ACTIVITY: Restate word for word every entry that appears below, skipping its pictures.

[MATERIAL PROVIDED Boundary: Start]

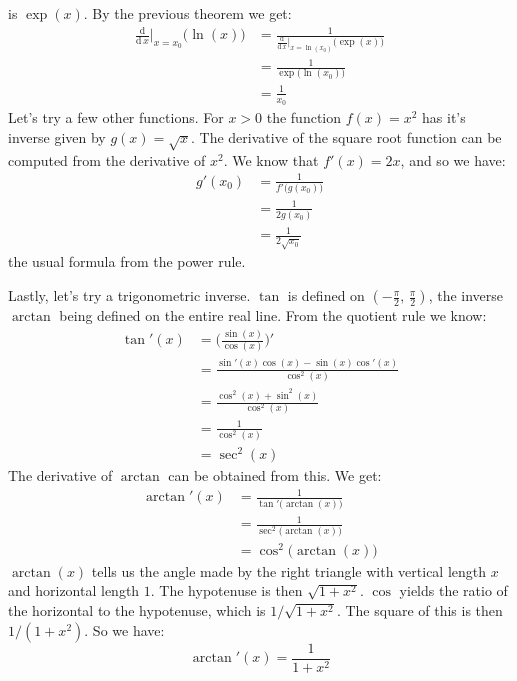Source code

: \documentclass{article}
\theoremstyle{plain}
\begin{document}
    is $\exp(x)$. By the previous theorem we get:
    \begin{align}
        \frac{\textrm{d}}{\textrm{d}\,x}\Big|_{x=x_{0}}\big(\ln(x)\big)
            &=\frac{1}{\frac{\textrm{d}}{\textrm{d}\,x}\big|_{x=\ln(x_{0})}\big(\exp(x)\big)}\\
            &=\frac{1}{\exp\big(\ln(x_{0})\big)}\\
            &=\frac{1}{x_{0}}
    \end{align}
    Let's try a few other functions. For $x>0$ the function
    $f(x)=x^{2}$ has it's inverse given by $g(x)=\sqrt{x}$. The derivative
    of the square root function can be computed from the derivative of $x^2$.
    We know that $f'(x)=2x$, and so we have:
    \begin{align}
        g'(x_{0})&=\frac{1}{f'\big(g(x_{0})\big)}\\
            &=\frac{1}{2g(x_{0})}\\
            &=\frac{1}{2\sqrt{x_{0}}}
    \end{align}
    the usual formula from the power rule.
    \par\hfill\par
    Lastly, let's try a trigonometric inverse. $\tan$ is defined on
    $(-\frac{\pi}{2},\,\frac{\pi}{2})$, the inverse $\arctan$ being defined on
    the entire real line. From the quotient rule we know:
    \begin{align}
        \tan'(x)
            &=\Big(\frac{\sin(x)}{\cos(x)}\Big)'\\
            &=\frac{\sin'(x)\cos(x)-\sin(x)\cos'(x)}{\cos^{2}(x)}\\
            &=\frac{\cos^{2}(x)+\sin^{2}(x)}{\cos^{2}(x)}\\
            &=\frac{1}{\cos^{2}(x)}\\
            &=\sec^{2}(x)
    \end{align}
    The derivative of $\arctan$ can be obtained from this. We get:
    \begin{align}
        \arctan'(x)
            &=\frac{1}{\tan'\big(\arctan(x)\big)}\\
            &=\frac{1}{\sec^{2}\big(\arctan(x)\big)}\\
            &=\cos^{2}\big(\arctan(x)\big)
    \end{align}
    $\arctan(x)$ tells us the angle made by the right triangle with
    vertical length $x$ and horizontal length $1$. The hypotenuse is then
    $\sqrt{1+x^{2}}$. $\cos$ yields the ratio of the horizontal to the
    hypotenuse, which is $1/\sqrt{1+x^{2}}$. The square of this is then
    $1/(1+x^{2})$. So we have:
    \begin{equation}
        \arctan'(x)=\frac{1}{1+x^{2}}
    \end{equation}
\end{document}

[MATERIAL PROVIDED Boundary: End]

RESULT FOR THIS EXERCISE:
Source code

: \documentclass{article}
\theoremstyle{plain}
\begin{document}
    is $\exp(x)$. By the previous theorem we get:
    \begin{align}
        \frac{\textrm{d}}{\textrm{d}\,x}\Big|_{x=x_{0}}\big(\ln(x)\big)
            &=\frac{1}{\frac{\textrm{d}}{\textrm{d}\,x}\big|_{x=\ln(x_{0})}\big(\exp(x)\big)}\\
            &=\frac{1}{\exp\big(\ln(x_{0})\big)}\\
            &=\frac{1}{x_{0}}
    \end{align}
    Let's try a few other functions. For $x>0$ the function
    $f(x)=x^{2}$ has it's inverse given by $g(x)=\sqrt{x}$. The derivative
    of the square root function can be computed from the derivative of $x^2$.
    We know that $f'(x)=2x$, and so we have:
    \begin{align}
        g'(x_{0})&=\frac{1}{f'\big(g(x_{0})\big)}\\
            &=\frac{1}{2g(x_{0})}\\
            &=\frac{1}{2\sqrt{x_{0}}}
    \end{align}
    the usual formula from the power rule.
    \par\hfill\par
    Lastly, let's try a trigonometric inverse. $\tan$ is defined on
    $(-\frac{\pi}{2},\,\frac{\pi}{2})$, the inverse $\arctan$ being defined on
    the entire real line. From the quotient rule we know:
    \begin{align}
        \tan'(x)
            &=\Big(\frac{\sin(x)}{\cos(x)}\Big)'\\
            &=\frac{\sin'(x)\cos(x)-\sin(x)\cos'(x)}{\cos^{2}(x)}\\
            &=\frac{\cos^{2}(x)+\sin^{2}(x)}{\cos^{2}(x)}\\
            &=\frac{1}{\cos^{2}(x)}\\
            &=\sec^{2}(x)
    \end{align}
    The derivative of $\arctan$ can be obtained from this. We get:
    \begin{align}
        \arctan'(x)
            &=\frac{1}{\tan'\big(\arctan(x)\big)}\\
            &=\frac{1}{\sec^{2}\big(\arctan(x)\big)}\\
            &=\cos^{2}\big(\arctan(x)\big)
    \end{align}
    $\arctan(x)$ tells us the angle made by the right triangle with
    vertical length $x$ and horizontal length $1$. The hypotenuse is then
    $\sqrt{1+x^{2}}$. $\cos$ yields the ratio of the horizontal to the
    hypotenuse, which is $1/\sqrt{1+x^{2}}$. The square of this is then
    $1/(1+x^{2})$. So we have:
    \begin{equation}
        \arctan'(x)=\frac{1}{1+x^{2}}
    \end{equation}
\end{document}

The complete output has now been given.